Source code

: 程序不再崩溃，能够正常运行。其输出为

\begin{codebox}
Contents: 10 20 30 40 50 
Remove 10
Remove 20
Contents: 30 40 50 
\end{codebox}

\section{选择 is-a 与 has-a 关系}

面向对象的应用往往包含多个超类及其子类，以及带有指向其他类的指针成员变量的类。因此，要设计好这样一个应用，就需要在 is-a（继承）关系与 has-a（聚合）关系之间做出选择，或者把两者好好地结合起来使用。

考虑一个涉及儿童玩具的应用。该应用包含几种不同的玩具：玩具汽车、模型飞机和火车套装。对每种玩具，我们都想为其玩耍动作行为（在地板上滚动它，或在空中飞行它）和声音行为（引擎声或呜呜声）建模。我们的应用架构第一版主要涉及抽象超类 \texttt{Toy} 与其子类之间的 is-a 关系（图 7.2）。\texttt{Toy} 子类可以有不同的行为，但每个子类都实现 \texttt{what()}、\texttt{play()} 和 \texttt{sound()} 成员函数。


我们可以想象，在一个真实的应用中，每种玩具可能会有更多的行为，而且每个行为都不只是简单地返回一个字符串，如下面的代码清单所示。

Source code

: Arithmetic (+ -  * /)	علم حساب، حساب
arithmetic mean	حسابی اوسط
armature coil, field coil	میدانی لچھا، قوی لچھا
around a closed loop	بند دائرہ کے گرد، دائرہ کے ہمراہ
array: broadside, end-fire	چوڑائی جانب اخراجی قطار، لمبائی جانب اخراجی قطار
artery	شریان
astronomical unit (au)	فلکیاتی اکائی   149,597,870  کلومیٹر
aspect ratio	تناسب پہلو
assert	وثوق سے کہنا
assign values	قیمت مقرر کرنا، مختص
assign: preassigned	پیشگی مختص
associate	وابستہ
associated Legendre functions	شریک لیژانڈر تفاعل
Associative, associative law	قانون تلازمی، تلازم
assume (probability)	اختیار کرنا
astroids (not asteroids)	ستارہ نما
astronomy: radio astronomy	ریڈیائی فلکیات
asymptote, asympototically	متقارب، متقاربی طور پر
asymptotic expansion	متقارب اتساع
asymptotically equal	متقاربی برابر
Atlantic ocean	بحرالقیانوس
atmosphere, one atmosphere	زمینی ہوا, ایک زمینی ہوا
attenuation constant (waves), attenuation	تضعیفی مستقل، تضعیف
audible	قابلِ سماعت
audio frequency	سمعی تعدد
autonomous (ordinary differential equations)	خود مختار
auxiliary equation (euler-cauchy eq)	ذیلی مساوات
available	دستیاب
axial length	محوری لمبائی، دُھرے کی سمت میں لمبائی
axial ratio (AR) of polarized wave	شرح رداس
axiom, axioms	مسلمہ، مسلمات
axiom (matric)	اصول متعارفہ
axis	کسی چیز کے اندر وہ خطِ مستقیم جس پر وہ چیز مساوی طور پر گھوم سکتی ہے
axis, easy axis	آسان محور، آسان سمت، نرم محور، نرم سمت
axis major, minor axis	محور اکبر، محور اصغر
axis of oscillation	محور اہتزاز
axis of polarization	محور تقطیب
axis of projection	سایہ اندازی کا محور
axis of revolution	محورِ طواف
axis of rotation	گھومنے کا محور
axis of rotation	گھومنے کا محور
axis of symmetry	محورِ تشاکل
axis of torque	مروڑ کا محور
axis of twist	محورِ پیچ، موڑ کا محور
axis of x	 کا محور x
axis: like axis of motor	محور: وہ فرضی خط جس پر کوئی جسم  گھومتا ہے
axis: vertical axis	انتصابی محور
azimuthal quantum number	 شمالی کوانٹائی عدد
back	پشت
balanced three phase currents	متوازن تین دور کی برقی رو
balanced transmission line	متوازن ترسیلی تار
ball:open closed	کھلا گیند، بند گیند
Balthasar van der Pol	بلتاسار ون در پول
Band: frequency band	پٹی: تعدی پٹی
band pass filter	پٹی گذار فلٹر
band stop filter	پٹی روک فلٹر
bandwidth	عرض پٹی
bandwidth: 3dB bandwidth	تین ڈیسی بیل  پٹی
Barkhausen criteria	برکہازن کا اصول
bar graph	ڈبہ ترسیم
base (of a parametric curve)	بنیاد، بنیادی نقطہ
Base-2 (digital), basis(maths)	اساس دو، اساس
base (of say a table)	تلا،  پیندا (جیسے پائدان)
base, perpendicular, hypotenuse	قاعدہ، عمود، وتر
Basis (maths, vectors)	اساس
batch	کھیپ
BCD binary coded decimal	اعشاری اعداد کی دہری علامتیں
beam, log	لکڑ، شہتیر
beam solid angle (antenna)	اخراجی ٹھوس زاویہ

══════════

## TASK TO COMPLETE
Without omission, return all of the records exactly as given.

## ANSWER FOR THIS EXERCISE
Source code

: 程序不再崩溃，能够正常运行。其输出为

\begin{codebox}
Contents: 10 20 30 40 50 
Remove 10
Remove 20
Contents: 30 40 50 
\end{codebox}

\section{选择 is-a 与 has-a 关系}

面向对象的应用往往包含多个超类及其子类，以及带有指向其他类的指针成员变量的类。因此，要设计好这样一个应用，就需要在 is-a（继承）关系与 has-a（聚合）关系之间做出选择，或者把两者好好地结合起来使用。

考虑一个涉及儿童玩具的应用。该应用包含几种不同的玩具：玩具汽车、模型飞机和火车套装。对每种玩具，我们都想为其玩耍动作行为（在地板上滚动它，或在空中飞行它）和声音行为（引擎声或呜呜声）建模。我们的应用架构第一版主要涉及抽象超类 \texttt{Toy} 与其子类之间的 is-a 关系（图 7.2）。\texttt{Toy} 子类可以有不同的行为，但每个子类都实现 \texttt{what()}、\texttt{play()} 和 \texttt{sound()} 成员函数。


我们可以想象，在一个真实的应用中，每种玩具可能会有更多的行为，而且每个行为都不只是简单地返回一个字符串，如下面的代码清单所示。

Source code

: Arithmetic (+ -  * /)	علم حساب، حساب
arithmetic mean	حسابی اوسط
armature coil, field coil	میدانی لچھا، قوی لچھا
around a closed loop	بند دائرہ کے گرد، دائرہ کے ہمراہ
array: broadside, end-fire	چوڑائی جانب اخراجی قطار، لمبائی جانب اخراجی قطار
artery	شریان
astronomical unit (au)	فلکیاتی اکائی   149,597,870  کلومیٹر
aspect ratio	تناسب پہلو
assert	وثوق سے کہنا
assign values	قیمت مقرر کرنا، مختص
assign: preassigned	پیشگی مختص
associate	وابستہ
associated Legendre functions	شریک لیژانڈر تفاعل
Associative, associative law	قانون تلازمی، تلازم
assume (probability)	اختیار کرنا
astroids (not asteroids)	ستارہ نما
astronomy: radio astronomy	ریڈیائی فلکیات
asymptote, asympototically	متقارب، متقاربی طور پر
asymptotic expansion	متقارب اتساع
asymptotically equal	متقاربی برابر
Atlantic ocean	بحرالقیانوس
atmosphere, one atmosphere	زمینی ہوا, ایک زمینی ہوا
attenuation constant (waves), attenuation	تضعیفی مستقل، تضعیف
audible	قابلِ سماعت
audio frequency	سمعی تعدد
autonomous (ordinary differential equations)	خود مختار
auxiliary equation (euler-cauchy eq)	ذیلی مساوات
available	دستیاب
axial length	محوری لمبائی، دُھرے کی سمت میں لمبائی
axial ratio (AR) of polarized wave	شرح رداس
axiom, axioms	مسلمہ، مسلمات
axiom (matric)	اصول متعارفہ
axis	کسی چیز کے اندر وہ خطِ مستقیم جس پر وہ چیز مساوی طور پر گھوم سکتی ہے
axis, easy axis	آسان محور، آسان سمت، نرم محور، نرم سمت
axis major, minor axis	محور اکبر، محور اصغر
axis of oscillation	محور اہتزاز
axis of polarization	محور تقطیب
axis of projection	سایہ اندازی کا محور
axis of revolution	محورِ طواف
axis of rotation	گھومنے کا محور
axis of rotation	گھومنے کا محور
axis of symmetry	محورِ تشاکل
axis of torque	مروڑ کا محور
axis of twist	محورِ پیچ، موڑ کا محور
axis of x	 کا محور x
axis: like axis of motor	محور: وہ فرضی خط جس پر کوئی جسم  گھومتا ہے
axis: vertical axis	انتصابی محور
azimuthal quantum number	 شمالی کوانٹائی عدد
back	پشت
balanced three phase currents	متوازن تین دور کی برقی رو
balanced transmission line	متوازن ترسیلی تار
ball:open closed	کھلا گیند، بند گیند
Balthasar van der Pol	بلتاسار ون در پول
Band: frequency band	پٹی: تعدی پٹی
band pass filter	پٹی گذار فلٹر
band stop filter	پٹی روک فلٹر
bandwidth	عرض پٹی
bandwidth: 3dB bandwidth	تین ڈیسی بیل  پٹی
Barkhausen criteria	برکہازن کا اصول
bar graph	ڈبہ ترسیم
base (of a parametric curve)	بنیاد، بنیادی نقطہ
Base-2 (digital), basis(maths)	اساس دو، اساس
base (of say a table)	تلا،  پیندا (جیسے پائدان)
base, perpendicular, hypotenuse	قاعدہ، عمود، وتر
Basis (maths, vectors)	اساس
batch	کھیپ
BCD binary coded decimal	اعشاری اعداد کی دہری علامتیں
beam, log	لکڑ، شہتیر
beam solid angle (antenna)	اخراجی ٹھوس زاویہ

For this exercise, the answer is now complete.